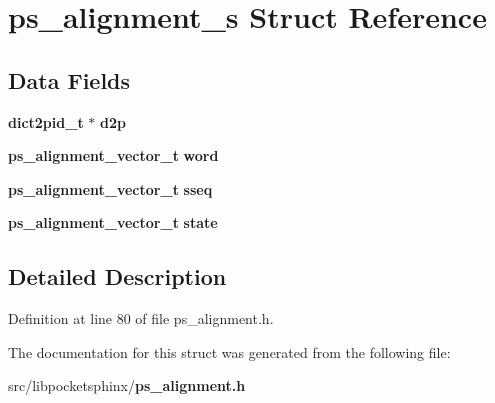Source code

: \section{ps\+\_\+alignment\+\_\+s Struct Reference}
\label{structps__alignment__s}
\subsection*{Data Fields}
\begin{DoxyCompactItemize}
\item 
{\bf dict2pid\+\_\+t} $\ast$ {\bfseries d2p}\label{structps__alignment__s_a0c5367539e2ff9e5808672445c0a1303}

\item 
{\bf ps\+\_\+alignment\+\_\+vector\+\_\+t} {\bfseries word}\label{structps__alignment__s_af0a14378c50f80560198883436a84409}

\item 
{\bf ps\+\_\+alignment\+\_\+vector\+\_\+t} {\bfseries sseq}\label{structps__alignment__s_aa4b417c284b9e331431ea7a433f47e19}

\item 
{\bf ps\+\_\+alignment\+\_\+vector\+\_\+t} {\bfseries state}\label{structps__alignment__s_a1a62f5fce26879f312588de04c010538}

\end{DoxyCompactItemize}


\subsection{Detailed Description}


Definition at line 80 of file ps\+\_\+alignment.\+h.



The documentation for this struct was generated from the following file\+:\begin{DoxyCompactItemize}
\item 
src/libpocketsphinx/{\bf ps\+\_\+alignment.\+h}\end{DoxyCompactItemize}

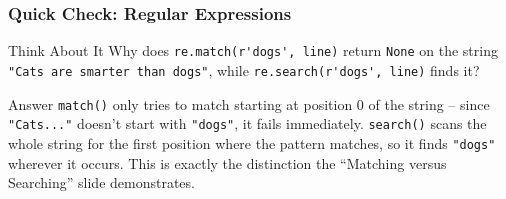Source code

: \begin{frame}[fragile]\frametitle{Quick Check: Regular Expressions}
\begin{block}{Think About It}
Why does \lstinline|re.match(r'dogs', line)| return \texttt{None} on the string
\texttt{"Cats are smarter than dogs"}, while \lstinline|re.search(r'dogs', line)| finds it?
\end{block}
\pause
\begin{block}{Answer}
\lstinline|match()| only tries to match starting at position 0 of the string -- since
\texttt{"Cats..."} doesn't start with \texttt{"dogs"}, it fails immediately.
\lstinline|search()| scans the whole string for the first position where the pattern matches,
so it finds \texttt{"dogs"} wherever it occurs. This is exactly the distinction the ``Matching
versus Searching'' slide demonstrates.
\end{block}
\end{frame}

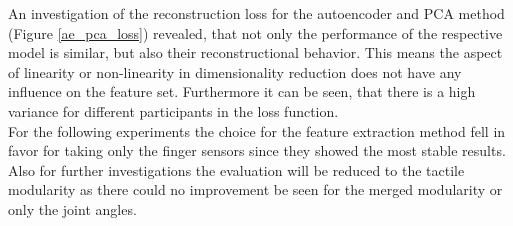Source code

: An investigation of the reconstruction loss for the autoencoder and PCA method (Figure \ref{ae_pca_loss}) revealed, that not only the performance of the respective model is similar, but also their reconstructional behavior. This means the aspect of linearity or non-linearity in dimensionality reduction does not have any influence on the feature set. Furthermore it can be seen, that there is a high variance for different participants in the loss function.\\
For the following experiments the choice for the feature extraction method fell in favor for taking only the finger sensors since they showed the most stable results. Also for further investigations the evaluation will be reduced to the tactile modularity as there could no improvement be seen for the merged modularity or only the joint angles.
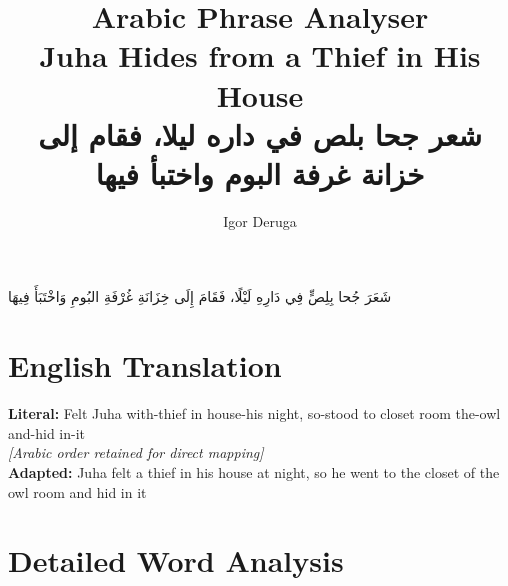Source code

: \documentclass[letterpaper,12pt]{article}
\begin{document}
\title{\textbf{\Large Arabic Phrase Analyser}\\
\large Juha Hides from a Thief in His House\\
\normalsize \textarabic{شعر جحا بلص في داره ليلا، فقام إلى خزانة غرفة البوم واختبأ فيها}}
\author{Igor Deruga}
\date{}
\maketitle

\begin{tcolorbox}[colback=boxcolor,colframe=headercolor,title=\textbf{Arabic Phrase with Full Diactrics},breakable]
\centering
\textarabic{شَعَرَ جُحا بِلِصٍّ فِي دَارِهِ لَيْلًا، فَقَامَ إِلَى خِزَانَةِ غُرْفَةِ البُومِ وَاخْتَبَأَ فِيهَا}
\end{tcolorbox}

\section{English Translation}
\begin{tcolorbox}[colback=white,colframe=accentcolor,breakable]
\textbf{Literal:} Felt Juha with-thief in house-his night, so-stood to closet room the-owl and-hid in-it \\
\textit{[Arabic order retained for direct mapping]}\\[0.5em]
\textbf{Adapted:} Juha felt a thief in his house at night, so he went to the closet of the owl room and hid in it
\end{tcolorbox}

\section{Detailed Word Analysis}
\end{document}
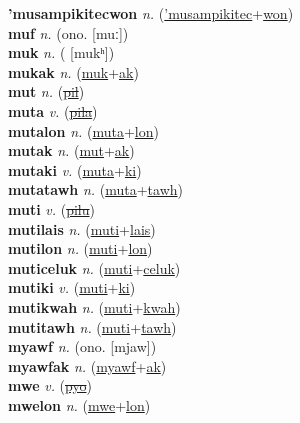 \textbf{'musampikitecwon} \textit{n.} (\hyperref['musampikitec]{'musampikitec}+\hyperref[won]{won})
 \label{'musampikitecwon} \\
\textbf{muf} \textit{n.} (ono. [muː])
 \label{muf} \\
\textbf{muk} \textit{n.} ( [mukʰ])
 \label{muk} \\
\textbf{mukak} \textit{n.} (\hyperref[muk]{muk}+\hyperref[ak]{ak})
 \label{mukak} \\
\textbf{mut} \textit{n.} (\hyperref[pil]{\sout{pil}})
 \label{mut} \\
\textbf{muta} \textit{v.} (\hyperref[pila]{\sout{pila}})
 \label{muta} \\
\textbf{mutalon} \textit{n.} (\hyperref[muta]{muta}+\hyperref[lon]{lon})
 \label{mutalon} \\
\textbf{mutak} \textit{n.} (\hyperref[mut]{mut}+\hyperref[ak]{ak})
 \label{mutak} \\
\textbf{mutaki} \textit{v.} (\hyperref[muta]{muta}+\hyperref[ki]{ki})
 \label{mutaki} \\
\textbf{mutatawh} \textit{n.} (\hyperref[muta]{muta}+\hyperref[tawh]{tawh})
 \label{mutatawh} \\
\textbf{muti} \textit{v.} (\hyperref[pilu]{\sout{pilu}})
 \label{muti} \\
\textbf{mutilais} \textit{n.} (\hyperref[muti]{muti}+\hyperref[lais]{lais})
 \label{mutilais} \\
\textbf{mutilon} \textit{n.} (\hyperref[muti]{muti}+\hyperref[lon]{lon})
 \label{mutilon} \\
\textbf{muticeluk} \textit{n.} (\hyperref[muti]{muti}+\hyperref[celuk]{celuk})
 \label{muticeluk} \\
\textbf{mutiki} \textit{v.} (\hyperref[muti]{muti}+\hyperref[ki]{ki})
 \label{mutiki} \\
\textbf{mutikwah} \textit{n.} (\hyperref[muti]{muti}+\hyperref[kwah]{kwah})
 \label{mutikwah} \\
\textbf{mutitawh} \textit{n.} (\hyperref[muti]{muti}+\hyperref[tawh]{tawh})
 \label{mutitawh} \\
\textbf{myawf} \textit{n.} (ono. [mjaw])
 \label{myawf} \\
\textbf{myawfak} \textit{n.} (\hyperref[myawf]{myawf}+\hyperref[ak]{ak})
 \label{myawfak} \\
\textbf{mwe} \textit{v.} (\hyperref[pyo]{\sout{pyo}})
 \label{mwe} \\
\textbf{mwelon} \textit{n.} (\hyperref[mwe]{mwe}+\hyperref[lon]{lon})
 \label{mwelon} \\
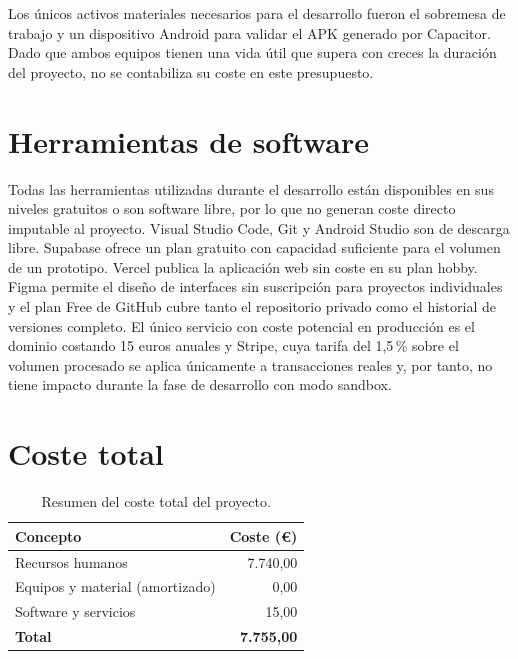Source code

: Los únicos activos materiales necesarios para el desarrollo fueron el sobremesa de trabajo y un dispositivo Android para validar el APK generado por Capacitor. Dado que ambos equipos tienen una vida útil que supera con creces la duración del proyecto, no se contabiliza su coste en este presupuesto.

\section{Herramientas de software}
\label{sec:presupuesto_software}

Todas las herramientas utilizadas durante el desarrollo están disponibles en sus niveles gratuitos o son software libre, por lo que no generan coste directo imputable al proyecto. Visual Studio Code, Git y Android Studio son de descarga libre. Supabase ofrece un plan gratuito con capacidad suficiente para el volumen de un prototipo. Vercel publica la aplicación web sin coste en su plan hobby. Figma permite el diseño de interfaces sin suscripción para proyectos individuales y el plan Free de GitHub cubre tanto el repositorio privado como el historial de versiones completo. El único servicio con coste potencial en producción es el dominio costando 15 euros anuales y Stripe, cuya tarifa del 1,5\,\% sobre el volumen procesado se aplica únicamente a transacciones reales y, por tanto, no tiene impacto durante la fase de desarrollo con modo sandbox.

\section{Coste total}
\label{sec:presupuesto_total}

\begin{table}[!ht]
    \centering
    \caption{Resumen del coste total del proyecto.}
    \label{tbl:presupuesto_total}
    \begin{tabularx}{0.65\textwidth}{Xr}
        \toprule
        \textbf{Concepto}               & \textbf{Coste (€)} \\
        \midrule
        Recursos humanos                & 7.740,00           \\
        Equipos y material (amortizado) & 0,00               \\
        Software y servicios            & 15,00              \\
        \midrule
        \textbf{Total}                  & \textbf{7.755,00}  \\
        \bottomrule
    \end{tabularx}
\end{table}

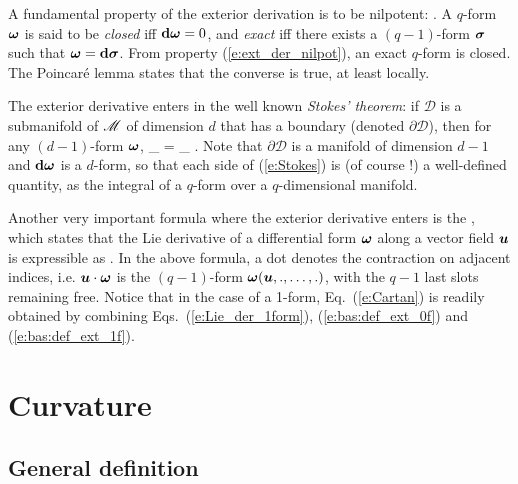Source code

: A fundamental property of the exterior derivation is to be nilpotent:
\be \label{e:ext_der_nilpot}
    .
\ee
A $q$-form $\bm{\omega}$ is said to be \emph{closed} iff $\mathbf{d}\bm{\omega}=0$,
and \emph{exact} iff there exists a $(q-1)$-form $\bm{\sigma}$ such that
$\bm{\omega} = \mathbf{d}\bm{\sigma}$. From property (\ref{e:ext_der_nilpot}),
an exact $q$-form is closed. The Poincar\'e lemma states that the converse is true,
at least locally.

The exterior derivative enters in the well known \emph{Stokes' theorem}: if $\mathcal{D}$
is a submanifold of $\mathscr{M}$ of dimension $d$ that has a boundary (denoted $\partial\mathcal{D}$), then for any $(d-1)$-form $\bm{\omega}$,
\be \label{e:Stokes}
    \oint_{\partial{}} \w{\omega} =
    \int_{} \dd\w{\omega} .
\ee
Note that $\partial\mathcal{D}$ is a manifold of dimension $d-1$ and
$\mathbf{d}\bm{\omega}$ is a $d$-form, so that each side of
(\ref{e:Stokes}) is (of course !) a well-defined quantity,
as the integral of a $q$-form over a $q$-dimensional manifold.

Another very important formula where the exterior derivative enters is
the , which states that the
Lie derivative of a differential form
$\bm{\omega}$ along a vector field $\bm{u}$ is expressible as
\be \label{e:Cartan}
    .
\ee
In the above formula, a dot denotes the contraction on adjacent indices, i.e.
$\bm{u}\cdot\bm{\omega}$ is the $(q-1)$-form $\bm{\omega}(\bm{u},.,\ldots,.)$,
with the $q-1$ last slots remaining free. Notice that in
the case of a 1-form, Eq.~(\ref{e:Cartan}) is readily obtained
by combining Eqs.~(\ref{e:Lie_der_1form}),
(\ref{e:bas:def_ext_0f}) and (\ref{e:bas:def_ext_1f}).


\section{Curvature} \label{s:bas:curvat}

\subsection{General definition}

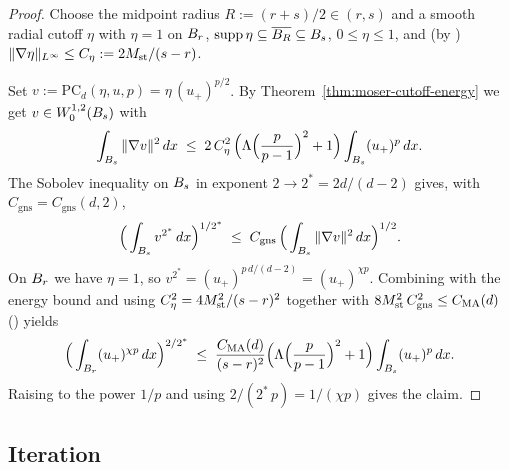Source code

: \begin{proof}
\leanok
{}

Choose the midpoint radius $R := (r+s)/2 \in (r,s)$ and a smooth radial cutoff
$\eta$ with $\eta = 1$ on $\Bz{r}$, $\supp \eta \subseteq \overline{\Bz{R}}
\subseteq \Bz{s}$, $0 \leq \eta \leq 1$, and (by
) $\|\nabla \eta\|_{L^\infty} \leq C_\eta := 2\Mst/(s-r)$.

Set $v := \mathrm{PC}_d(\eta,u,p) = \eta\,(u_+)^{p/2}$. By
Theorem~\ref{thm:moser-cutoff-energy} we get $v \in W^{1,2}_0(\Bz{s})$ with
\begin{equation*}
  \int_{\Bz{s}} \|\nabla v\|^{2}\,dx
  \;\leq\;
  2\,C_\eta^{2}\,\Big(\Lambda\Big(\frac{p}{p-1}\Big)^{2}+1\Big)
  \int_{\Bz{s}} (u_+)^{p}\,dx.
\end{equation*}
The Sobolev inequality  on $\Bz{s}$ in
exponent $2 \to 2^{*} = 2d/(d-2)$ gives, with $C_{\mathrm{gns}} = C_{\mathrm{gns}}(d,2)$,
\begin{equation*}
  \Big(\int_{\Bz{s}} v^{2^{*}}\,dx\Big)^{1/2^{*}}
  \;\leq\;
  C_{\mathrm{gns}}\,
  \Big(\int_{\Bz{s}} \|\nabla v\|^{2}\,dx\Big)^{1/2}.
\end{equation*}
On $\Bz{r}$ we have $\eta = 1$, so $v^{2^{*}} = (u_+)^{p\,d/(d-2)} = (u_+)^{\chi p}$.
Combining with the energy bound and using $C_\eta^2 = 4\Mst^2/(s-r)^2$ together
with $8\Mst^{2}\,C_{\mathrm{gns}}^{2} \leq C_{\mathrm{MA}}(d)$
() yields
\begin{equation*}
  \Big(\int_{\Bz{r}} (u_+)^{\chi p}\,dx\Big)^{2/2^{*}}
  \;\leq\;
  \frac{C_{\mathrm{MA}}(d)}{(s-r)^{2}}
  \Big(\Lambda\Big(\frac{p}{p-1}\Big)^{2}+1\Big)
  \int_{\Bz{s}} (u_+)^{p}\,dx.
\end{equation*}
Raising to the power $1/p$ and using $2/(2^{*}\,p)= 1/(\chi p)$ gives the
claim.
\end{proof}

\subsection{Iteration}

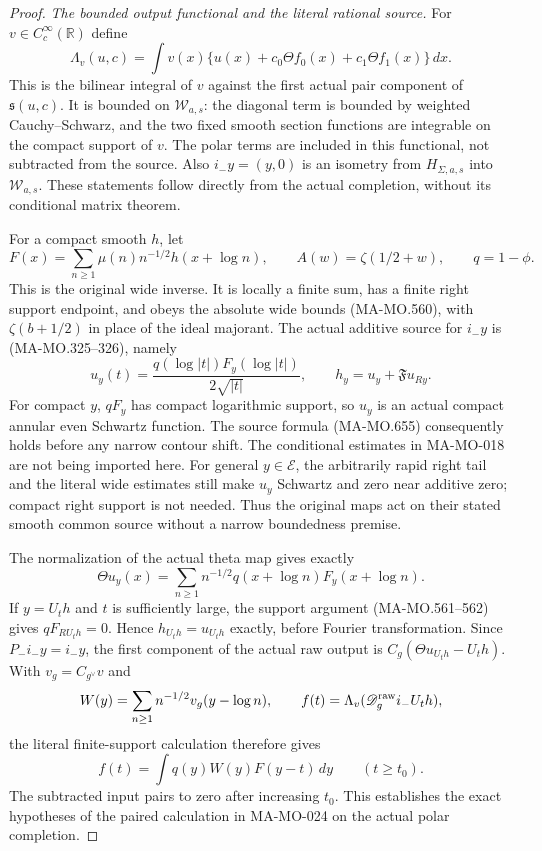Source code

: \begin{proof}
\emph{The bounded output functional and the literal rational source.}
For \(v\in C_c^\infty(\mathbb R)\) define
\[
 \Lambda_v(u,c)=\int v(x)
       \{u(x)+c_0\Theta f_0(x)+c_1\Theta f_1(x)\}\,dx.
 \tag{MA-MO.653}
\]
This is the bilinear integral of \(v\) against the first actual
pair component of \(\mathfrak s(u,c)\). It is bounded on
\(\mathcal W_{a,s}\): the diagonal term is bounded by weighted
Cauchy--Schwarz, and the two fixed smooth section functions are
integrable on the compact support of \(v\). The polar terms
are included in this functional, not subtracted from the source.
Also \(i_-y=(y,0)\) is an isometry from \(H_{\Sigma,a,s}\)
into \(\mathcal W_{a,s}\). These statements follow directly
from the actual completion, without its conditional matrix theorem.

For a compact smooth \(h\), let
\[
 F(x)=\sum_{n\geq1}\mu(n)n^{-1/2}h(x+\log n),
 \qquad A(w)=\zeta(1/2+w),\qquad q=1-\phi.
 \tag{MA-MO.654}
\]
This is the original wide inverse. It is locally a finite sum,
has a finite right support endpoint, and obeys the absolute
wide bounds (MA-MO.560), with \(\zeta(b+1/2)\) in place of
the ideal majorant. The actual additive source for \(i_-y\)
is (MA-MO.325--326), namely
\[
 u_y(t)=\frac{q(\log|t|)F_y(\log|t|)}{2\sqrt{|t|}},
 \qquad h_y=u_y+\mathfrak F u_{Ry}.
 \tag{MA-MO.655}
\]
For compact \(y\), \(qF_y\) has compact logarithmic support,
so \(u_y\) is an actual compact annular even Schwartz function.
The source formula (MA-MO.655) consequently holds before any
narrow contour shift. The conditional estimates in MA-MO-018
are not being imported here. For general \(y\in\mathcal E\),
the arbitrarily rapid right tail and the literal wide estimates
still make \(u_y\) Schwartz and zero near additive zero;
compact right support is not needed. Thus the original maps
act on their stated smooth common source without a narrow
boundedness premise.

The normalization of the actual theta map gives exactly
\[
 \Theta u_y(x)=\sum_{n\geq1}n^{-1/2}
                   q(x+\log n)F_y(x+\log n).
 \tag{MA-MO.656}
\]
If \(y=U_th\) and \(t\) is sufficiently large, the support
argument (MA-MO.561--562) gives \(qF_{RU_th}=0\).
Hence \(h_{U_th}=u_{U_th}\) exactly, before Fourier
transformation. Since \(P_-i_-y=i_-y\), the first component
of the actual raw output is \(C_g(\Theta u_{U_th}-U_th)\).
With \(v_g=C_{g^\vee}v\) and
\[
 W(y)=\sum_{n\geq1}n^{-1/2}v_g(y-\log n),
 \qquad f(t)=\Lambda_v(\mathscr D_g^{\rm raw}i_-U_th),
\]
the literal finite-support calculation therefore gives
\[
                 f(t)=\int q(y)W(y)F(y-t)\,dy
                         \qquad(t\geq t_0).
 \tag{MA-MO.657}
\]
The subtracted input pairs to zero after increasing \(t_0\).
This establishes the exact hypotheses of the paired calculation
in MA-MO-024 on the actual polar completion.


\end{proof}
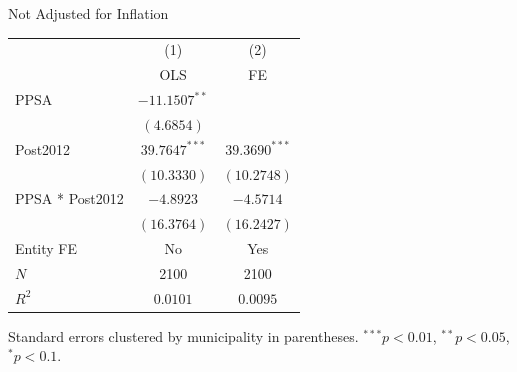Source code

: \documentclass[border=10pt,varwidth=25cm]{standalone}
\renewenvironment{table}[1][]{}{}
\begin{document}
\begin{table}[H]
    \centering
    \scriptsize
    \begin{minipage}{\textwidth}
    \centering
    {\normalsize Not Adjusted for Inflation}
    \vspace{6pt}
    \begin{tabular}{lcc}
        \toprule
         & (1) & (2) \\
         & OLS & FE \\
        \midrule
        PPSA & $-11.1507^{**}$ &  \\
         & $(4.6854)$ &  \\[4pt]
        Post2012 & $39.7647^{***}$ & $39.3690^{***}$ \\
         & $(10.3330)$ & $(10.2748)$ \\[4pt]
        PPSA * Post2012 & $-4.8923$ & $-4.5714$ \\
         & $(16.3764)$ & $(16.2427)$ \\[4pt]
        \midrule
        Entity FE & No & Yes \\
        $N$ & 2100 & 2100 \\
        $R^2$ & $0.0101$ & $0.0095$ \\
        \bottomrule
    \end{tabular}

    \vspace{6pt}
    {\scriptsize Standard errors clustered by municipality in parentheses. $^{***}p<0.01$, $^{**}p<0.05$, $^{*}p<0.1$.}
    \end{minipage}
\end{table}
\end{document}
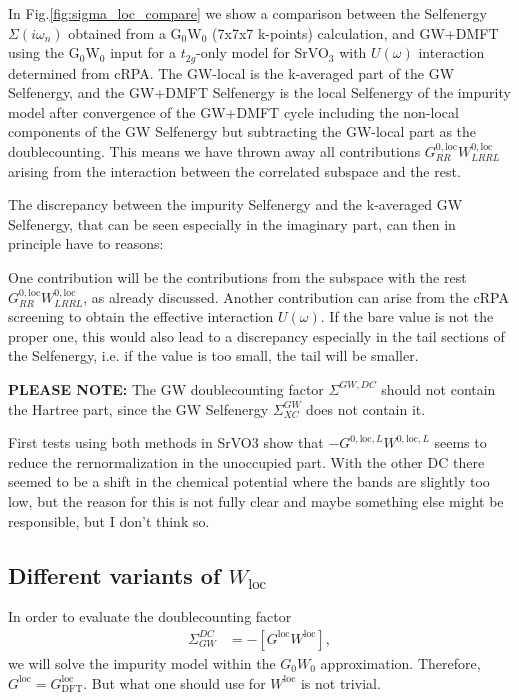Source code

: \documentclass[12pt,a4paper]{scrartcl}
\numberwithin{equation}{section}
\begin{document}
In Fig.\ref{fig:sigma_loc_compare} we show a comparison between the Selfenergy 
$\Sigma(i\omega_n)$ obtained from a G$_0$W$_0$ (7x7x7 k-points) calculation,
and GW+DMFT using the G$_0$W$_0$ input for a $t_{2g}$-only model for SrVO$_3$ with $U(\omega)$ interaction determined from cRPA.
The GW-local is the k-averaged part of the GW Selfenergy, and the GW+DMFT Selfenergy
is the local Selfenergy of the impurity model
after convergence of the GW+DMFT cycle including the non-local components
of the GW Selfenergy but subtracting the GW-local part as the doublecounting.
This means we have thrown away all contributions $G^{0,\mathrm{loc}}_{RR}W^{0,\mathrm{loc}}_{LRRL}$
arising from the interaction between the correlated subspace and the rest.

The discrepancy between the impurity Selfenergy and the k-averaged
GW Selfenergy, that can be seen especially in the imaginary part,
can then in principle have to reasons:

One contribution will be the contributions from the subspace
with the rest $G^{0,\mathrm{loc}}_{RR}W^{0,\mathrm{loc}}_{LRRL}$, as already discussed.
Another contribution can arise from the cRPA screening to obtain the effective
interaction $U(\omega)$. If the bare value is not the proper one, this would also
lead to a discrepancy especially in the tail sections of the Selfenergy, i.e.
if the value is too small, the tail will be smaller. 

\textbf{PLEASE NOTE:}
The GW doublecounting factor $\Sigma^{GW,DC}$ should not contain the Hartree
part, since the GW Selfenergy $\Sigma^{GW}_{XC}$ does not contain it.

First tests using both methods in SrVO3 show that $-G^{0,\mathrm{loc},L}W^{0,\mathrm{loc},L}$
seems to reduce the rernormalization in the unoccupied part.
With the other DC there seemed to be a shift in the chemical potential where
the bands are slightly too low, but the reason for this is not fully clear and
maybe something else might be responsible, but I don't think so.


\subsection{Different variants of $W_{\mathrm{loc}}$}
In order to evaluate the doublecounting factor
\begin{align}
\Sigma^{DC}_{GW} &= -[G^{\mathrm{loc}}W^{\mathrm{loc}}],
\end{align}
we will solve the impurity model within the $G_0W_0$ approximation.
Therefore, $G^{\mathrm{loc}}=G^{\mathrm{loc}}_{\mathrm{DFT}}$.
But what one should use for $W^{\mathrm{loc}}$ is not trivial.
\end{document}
§
Count the lines above in which the string "support" occurs, and write the number with no other text.

**Task answer**
6